----- DATA SHOWN

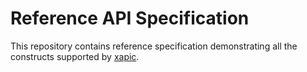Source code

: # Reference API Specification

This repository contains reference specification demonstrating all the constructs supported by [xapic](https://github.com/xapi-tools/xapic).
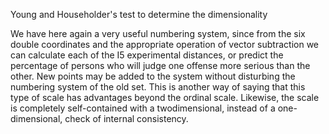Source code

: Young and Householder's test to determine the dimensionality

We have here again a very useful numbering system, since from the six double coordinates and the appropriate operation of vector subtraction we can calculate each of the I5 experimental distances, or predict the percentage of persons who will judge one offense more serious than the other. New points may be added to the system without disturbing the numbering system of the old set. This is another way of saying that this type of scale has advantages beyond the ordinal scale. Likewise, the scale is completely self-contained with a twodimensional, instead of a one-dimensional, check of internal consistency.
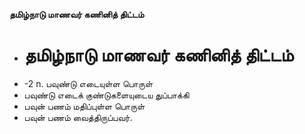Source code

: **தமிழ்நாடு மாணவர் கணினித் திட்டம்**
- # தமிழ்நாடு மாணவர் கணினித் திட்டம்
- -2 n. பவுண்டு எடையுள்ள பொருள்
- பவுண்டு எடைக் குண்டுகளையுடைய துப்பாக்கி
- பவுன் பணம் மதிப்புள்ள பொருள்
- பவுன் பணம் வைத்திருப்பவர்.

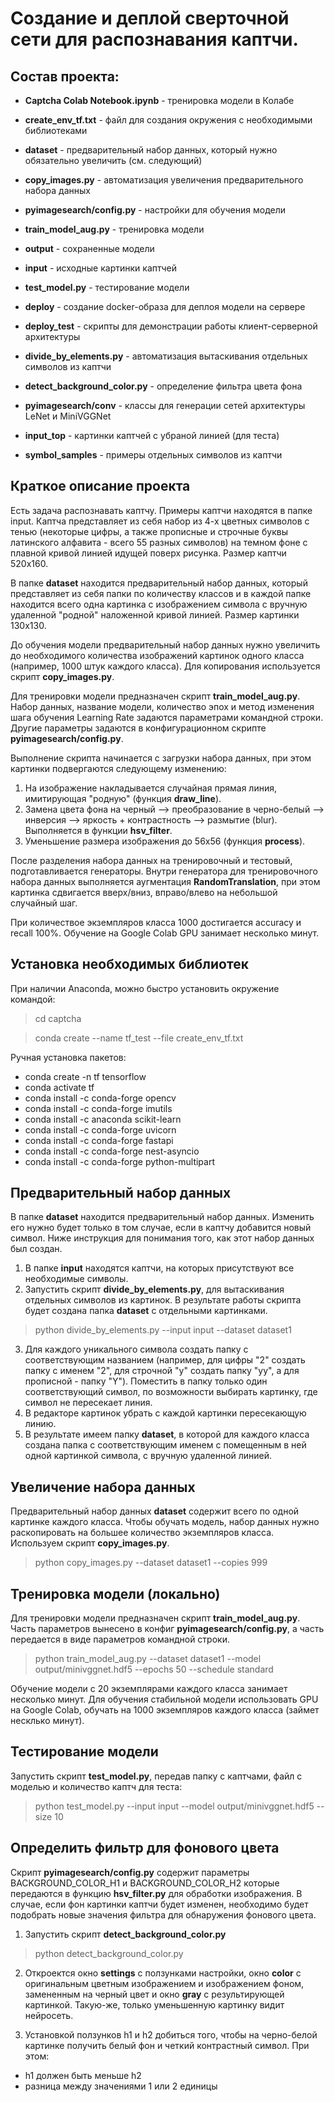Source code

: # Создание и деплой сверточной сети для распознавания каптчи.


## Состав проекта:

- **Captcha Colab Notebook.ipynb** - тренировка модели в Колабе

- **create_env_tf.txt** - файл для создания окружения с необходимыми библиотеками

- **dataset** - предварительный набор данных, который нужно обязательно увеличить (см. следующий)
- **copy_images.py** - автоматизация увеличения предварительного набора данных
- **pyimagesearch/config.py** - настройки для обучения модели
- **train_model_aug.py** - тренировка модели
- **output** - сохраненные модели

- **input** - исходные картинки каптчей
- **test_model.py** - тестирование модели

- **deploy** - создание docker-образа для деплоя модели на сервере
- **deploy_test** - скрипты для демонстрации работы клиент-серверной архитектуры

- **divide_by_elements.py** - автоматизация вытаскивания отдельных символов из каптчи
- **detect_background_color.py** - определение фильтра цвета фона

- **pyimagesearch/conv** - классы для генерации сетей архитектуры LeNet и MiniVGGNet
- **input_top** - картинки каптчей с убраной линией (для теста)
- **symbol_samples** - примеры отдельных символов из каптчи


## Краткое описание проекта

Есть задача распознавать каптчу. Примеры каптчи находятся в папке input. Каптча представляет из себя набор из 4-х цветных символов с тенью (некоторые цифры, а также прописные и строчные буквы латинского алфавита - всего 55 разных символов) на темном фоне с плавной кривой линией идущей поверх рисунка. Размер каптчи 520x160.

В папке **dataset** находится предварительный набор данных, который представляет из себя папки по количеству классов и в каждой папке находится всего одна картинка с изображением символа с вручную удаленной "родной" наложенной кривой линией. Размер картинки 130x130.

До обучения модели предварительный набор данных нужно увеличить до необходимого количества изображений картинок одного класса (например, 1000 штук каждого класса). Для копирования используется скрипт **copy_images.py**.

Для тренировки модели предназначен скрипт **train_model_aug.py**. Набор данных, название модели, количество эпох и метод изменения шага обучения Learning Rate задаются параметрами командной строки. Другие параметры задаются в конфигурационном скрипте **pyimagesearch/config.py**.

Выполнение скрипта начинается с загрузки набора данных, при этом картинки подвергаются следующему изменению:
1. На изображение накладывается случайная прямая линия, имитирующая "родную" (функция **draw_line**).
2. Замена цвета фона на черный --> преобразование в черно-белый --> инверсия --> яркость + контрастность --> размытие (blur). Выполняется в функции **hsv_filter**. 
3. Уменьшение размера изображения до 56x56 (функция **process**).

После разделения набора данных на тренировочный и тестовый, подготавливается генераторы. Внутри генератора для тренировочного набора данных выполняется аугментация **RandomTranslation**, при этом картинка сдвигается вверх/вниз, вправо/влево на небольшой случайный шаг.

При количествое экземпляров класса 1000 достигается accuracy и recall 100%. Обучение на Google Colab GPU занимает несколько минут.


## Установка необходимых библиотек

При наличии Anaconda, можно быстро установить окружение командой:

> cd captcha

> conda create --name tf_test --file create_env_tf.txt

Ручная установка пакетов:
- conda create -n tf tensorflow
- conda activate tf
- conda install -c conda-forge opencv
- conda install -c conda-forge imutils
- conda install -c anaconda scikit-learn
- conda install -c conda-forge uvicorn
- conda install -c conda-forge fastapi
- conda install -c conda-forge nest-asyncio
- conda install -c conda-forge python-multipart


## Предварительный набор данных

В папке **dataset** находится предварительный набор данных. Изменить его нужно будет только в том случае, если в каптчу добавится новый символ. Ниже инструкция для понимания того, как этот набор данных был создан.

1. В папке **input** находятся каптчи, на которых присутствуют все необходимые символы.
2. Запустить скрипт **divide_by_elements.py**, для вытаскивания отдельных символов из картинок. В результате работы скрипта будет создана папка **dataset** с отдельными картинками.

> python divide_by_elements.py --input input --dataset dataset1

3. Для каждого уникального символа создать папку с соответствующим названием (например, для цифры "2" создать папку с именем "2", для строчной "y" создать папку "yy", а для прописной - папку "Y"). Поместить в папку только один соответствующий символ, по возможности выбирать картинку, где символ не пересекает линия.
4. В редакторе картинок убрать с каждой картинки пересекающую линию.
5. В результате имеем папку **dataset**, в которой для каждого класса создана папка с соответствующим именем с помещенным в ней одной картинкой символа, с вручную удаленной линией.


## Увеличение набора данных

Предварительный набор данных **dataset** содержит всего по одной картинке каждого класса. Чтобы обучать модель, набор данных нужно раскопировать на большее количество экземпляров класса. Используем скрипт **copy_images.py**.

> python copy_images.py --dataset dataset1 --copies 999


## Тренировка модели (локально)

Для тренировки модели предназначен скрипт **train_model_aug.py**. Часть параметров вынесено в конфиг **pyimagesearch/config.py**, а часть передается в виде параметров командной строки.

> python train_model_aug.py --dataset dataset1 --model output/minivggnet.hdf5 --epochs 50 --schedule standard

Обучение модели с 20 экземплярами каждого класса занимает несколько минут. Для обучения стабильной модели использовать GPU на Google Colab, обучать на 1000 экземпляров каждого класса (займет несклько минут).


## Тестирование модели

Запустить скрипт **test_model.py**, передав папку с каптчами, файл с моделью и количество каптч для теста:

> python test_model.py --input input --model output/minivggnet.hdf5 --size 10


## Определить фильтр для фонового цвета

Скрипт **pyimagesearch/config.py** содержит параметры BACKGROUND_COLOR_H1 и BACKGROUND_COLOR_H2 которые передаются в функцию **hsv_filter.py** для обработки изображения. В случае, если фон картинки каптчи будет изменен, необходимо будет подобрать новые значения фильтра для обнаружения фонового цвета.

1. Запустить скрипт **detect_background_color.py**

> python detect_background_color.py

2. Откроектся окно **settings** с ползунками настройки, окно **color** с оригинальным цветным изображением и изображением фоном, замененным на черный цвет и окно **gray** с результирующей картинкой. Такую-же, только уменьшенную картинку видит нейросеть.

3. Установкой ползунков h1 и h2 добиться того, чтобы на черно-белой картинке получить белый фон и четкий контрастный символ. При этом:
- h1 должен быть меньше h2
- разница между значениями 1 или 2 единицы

----------

◆ ASSIGNMENT: Repeat the entries above verbatim, but only from the line that has "2. Откроектся окно" down to the line that has "- h1 должен быть меньше h2", inclusive.

◆ SOLUTION FOR THIS TASK:
2. Откроектся окно **settings** с ползунками настройки, окно **color** с оригинальным цветным изображением и изображением фоном, замененным на черный цвет и окно **gray** с результирующей картинкой. Такую-же, только уменьшенную картинку видит нейросеть.

3. Установкой ползунков h1 и h2 добиться того, чтобы на черно-белой картинке получить белый фон и четкий контрастный символ. При этом:
- h1 должен быть меньше h2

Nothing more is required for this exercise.